Allo stesso modo, altri barrios furono trasformati in discariche dove riversare gli scarti del carbonio che arriva dalla costa caraibica, che si trova a più di quattrocento miglia di distanza. Anche quello che oggi è la Cranio Islet, diventerà una base per le società di stoccaggio del carbone.

Il rituale degli omicidi lo conoscono tutti. Dei giovani paramilitari vanno a prendere a casa le loro vittime e le portano in un altro quartiere, ci vanno a piedi e sono sempre due che si muovono insieme, in silenzio, i paramilitares si riconoscono perché portano sempre delle belle scarpe da tennis di marca, i due passano tra la gente a testa, anche se uno dei due sta per essere assassinato, camminano per mano, senza resistenze, senza sforzo, senza catene.

Camminano, attraversando una strada dopo l’altra e poi entrano in una delle case dove comincerà la tortura, fino alla morte.

Qualcuna delle vittime che è riuscita a sopravvivere ai colpi di machete, o che non annega in mare, può essere ripescata dai suoi assassini e allora, per sicurezza, la  legano ad una pietra perché "soffra meno e affoghi in pace" in altri casi, come è successo con de i paramilitari nel Nord della Colombia, hanno squarciato la pancia della vittima per riempirla di pietre per affondare meglio.

Bisogna ricordarsi che nel 2000 e nel 2002 sulla strada per Buenaventura avvennero tre massacri durante dei "desplazamientos forzados" - gli sgomberi della popolazione - e proprio in quelle zone oggi costruiranno l'infrastruttura della “Doble Calzada “ – la doppia carreggiata. Qualcosa di simile a quello che accadde nelle comunità nere del Calima, quando cominciarono i lavori del progetto di ampliamento di Agua Dulce, quando alla comunità fu negato il loro diritto ancestrale di piena proprietà del suolo. Di fatto l'impresa privatizzò la terra e bruciò più di 50 pascoli, che da sempre erano stati usati per gli animali dalle comunità locali.

Nel 2014 già sono state assassinate 54 persone e  almeno altre 13 sono scomparse, tutte morti violente di cui 13 erano donne. 

C'è anche un centro di culto necrofilo, nel mare in lontananza, nessuno vuole avvicinarsi tranne quelli che lavorano per portare il progresso.

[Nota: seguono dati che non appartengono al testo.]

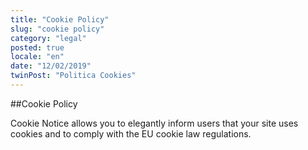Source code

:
 ```yaml
---
title: "Cookie Policy"
slug: "cookie policy"
category: "legal"
posted: true
locale: "en"
date: "12/02/2019"
twinPost: "Politica Cookies"
---
```


##Cookie Policy

Cookie Notice allows you to elegantly inform users that your site uses cookies and to comply with the EU cookie law regulations.
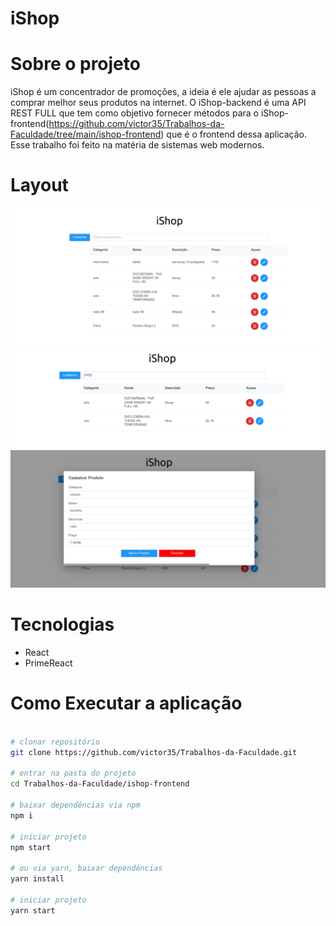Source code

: # iShop

# Sobre o projeto
iShop é um concentrador de promoções, a ideia é ele ajudar as pessoas a comprar melhor seus produtos na internet. O iShop-backend é uma API REST FULL
que tem como objetivo fornecer métodos para o 
iShop-frontend(https://github.com/victor35/Trabalhos-da-Faculdade/tree/main/ishop-frontend) que é o frontend dessa aplicação. 
Esse trabalho foi feito na matéria de sistemas web modernos.

# Layout
![Tela 1](https://github.com/victor35/Trabalhos-da-Faculdade/blob/main/assets/sistemas-web-modernos-tela-1.png)
![Tela 2](https://github.com/victor35/Trabalhos-da-Faculdade/blob/main/assets/sistemas-web-modernos-tela-2.png)
![Tela 3](https://github.com/victor35/Trabalhos-da-Faculdade/blob/main/assets/sistemas-web-modernos-tela-3.png)

# Tecnologias
- React
- PrimeReact

# Como Executar a aplicação
```bash

# clonar repositório
git clone https://github.com/victor35/Trabalhos-da-Faculdade.git

# entrar na pasta do projeto
cd Trabalhos-da-Faculdade/ishop-frontend

# baixar dependências via npm
npm i

# iniciar projeto
npm start 

# ou via yarn, baixar dependências
yarn install

# iniciar projeto
yarn start

```
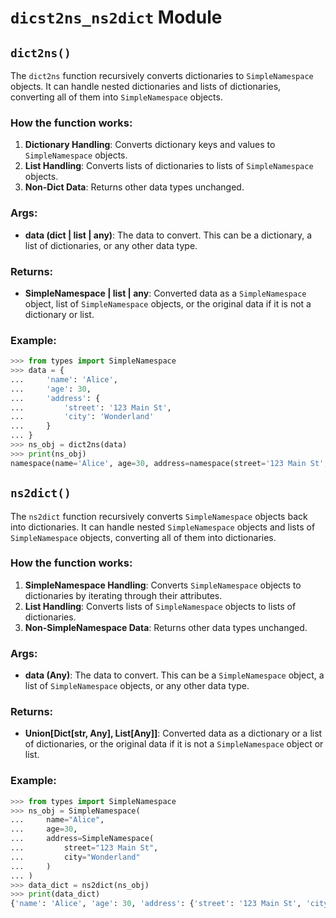 # `dicst2ns_ns2dict` Module

## `dict2ns()`

The `dict2ns` function recursively converts dictionaries to `SimpleNamespace` objects. It can handle nested dictionaries and lists of dictionaries, converting all of them into `SimpleNamespace` objects.

### How the function works:

1. **Dictionary Handling**: Converts dictionary keys and values to `SimpleNamespace` objects.
2. **List Handling**: Converts lists of dictionaries to lists of `SimpleNamespace` objects.
3. **Non-Dict Data**: Returns other data types unchanged.

### Args:
- **data (dict | list | any)**: The data to convert. This can be a dictionary, a list of dictionaries, or any other data type.

### Returns:
- **SimpleNamespace | list | any**: Converted data as a `SimpleNamespace` object, list of `SimpleNamespace` objects, or the original data if it is not a dictionary or list.

### Example:

```python
>>> from types import SimpleNamespace
>>> data = {
...     'name': 'Alice',
...     'age': 30,
...     'address': {
...         'street': '123 Main St',
...         'city': 'Wonderland'
...     }
... }
>>> ns_obj = dict2ns(data)
>>> print(ns_obj)
namespace(name='Alice', age=30, address=namespace(street='123 Main St', city='Wonderland'))
```

## `ns2dict()`

The `ns2dict` function recursively converts `SimpleNamespace` objects back into dictionaries. It can handle nested `SimpleNamespace` objects and lists of `SimpleNamespace` objects, converting all of them into dictionaries.

### How the function works:

1. **SimpleNamespace Handling**: Converts `SimpleNamespace` objects to dictionaries by iterating through their attributes.
2. **List Handling**: Converts lists of `SimpleNamespace` objects to lists of dictionaries.
3. **Non-SimpleNamespace Data**: Returns other data types unchanged.

### Args:
- **data (Any)**: The data to convert. This can be a `SimpleNamespace` object, a list of `SimpleNamespace` objects, or any other data type.

### Returns:
- **Union[Dict[str, Any], List[Any]]**: Converted data as a dictionary or a list of dictionaries, or the original data if it is not a `SimpleNamespace` object or list.

### Example:

```python
>>> from types import SimpleNamespace
>>> ns_obj = SimpleNamespace(
...     name="Alice",
...     age=30,
...     address=SimpleNamespace(
...         street="123 Main St",
...         city="Wonderland"
...     )
... )
>>> data_dict = ns2dict(ns_obj)
>>> print(data_dict)
{'name': 'Alice', 'age': 30, 'address': {'street': '123 Main St', 'city': 'Wonderland'}}
```
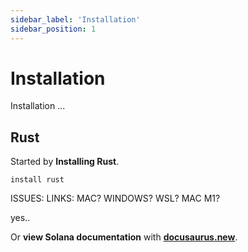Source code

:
 ```yaml
---
sidebar_label: 'Installation'
sidebar_position: 1
---
```


# Installation

Installation ...

## Rust

Started by **Installing Rust**.

```shell
install rust
```

ISSUES:  LINKS:  MAC? WINDOWS? WSL? MAC M1?  

yes..

Or **view Solana documentation** with **[docusaurus.new](https://docs.solana.com/)**.


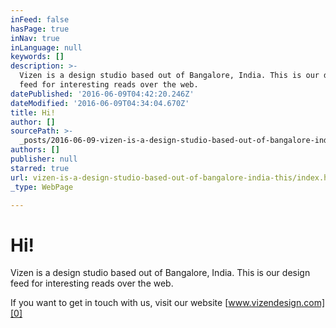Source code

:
 ```yaml
---
inFeed: false
hasPage: true
inNav: true
inLanguage: null
keywords: []
description: >-
  Vizen is a design studio based out of Bangalore, India. This is our design
  feed for interesting reads over the web. 
datePublished: '2016-06-09T04:42:20.246Z'
dateModified: '2016-06-09T04:34:04.670Z'
title: Hi!
author: []
sourcePath: >-
  _posts/2016-06-09-vizen-is-a-design-studio-based-out-of-bangalore-india-this.md
authors: []
publisher: null
starred: true
url: vizen-is-a-design-studio-based-out-of-bangalore-india-this/index.html
_type: WebPage

---
```

# Hi!

Vizen is a design studio based out of Bangalore, India. This is our design feed for interesting reads over the web. 

If you want to get in touch with us, visit our website [www.vizendesign.com][0]

[0]: www.vizendesign.com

E’ l’isoletta del " calavera” – l’Isola del teschio – quella che prima si chiamava Margarita. Su quell’isola svolazzano a centinaia i “chulos”, gli avvoltoi che accorrono quando i paramilitari ci buttano il corpo senza vita di una delle loro vittime, quello è anche il cimitero dei “desaparecidos forzados”.E’ in questo posto che si progetta il futuro, il progresso che dovrà trasformare l'isola per farla diventare un anello della catena del trasporto del carbone di una multinazionale.

Questa è veramente Buenaventura, una città strangolata, alla quale è negato mostrare la propria miseria ma che il governo mostra al mondo come icona del progresso, quello di un mondo immaginario che lentamente diventerà realtà per le grandi imprese, per il capitale, un luogo dove si nasconde tutto quello che puzza, come il sangue povero, il sangue nero, la vita nera, la schiavitù dei giorni nostri.